*TASK DESCRIPTION*
Return only the line containing "- If you have" and each line after it, exactly as written, through the end of the records.

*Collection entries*
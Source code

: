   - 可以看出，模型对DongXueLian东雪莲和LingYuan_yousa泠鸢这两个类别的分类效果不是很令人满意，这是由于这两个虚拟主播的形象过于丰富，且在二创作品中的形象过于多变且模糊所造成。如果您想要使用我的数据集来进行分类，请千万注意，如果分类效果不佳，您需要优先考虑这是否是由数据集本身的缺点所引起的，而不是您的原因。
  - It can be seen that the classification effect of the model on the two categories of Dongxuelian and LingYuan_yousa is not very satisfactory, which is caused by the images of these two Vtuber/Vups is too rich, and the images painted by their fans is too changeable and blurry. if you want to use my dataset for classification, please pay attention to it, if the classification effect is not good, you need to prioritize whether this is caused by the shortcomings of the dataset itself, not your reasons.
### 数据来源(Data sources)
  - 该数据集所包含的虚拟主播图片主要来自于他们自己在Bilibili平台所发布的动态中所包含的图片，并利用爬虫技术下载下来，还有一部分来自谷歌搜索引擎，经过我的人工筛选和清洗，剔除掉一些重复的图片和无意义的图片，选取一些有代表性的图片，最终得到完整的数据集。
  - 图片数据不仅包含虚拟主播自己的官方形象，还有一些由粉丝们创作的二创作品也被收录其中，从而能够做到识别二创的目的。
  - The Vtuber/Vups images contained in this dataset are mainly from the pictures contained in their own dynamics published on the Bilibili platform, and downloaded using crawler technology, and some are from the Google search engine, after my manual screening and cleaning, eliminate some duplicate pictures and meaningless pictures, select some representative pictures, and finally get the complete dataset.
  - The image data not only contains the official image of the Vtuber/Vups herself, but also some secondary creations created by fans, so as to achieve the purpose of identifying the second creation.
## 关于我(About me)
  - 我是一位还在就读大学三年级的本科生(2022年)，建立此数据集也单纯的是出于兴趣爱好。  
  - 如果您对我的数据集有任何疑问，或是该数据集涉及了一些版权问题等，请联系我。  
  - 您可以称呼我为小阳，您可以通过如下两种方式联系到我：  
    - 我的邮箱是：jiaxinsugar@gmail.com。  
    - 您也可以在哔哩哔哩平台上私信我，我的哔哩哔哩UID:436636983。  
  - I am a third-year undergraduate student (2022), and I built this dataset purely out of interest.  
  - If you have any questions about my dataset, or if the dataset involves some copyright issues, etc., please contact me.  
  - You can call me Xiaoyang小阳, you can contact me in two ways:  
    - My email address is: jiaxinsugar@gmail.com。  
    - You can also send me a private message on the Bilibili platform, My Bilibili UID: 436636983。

*OUTPUT OF THE TASK*
  - If you have any questions about my dataset, or if the dataset involves some copyright issues, etc., please contact me.  
  - You can call me Xiaoyang小阳, you can contact me in two ways:  
    - My email address is: jiaxinsugar@gmail.com。  
    - You can also send me a private message on the Bilibili platform, My Bilibili UID: 436636983。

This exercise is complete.